- [Directions]: Where the records below show the word "This" in a line, please copy that line.

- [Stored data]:

━━━━━━━━━━━━━━━━━━━━━━━━━━━━━━

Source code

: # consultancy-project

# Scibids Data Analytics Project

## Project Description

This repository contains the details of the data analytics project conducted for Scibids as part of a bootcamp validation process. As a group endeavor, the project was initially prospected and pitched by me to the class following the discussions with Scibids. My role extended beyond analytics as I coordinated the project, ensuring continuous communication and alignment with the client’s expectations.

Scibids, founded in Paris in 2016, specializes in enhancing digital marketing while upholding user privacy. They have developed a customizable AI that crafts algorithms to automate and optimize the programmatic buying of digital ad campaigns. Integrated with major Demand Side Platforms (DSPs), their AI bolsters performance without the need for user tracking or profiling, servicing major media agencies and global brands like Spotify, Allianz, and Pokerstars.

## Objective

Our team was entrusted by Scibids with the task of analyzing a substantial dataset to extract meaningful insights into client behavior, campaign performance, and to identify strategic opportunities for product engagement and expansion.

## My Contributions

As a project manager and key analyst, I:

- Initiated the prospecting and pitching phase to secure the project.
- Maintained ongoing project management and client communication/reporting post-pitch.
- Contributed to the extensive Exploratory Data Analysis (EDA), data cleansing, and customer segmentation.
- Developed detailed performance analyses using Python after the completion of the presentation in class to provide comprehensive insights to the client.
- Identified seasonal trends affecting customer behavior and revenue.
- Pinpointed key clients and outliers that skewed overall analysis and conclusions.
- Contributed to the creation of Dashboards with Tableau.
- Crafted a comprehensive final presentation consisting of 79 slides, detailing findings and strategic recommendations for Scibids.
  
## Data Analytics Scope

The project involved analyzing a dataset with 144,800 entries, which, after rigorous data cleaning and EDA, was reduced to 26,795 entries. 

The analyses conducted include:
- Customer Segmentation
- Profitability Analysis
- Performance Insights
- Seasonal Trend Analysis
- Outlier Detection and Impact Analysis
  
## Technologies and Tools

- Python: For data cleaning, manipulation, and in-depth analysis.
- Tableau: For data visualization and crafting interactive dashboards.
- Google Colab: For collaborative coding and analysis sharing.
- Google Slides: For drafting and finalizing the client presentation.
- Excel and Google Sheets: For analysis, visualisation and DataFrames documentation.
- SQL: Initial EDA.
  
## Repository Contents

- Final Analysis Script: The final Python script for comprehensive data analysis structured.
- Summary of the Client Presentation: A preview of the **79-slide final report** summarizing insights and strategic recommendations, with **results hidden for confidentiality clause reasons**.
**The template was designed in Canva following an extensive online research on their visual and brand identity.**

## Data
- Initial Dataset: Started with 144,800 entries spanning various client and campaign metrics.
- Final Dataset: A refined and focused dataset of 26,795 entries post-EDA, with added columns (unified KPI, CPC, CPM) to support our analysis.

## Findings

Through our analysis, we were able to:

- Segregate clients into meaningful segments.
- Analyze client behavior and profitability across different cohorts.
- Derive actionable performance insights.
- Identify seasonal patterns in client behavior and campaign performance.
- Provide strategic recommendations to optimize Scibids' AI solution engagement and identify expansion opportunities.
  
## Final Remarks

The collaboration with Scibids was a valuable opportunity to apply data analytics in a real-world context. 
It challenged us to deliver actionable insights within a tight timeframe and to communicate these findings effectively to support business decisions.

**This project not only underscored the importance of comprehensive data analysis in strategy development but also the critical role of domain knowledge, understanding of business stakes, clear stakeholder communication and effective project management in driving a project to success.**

━━━━━━━━━━━━━━━━━━━━━━━━━━━━━━

- [Your solution]:
This repository contains the details of the data analytics project conducted for Scibids as part of a bootcamp validation process. As a group endeavor, the project was initially prospected and pitched by me to the class following the discussions with Scibids. My role extended beyond analytics as I coordinated the project, ensuring continuous communication and alignment with the client’s expectations.
**This project not only underscored the importance of comprehensive data analysis in strategy development but also the critical role of domain knowledge, understanding of business stakes, clear stakeholder communication and effective project management in driving a project to success.**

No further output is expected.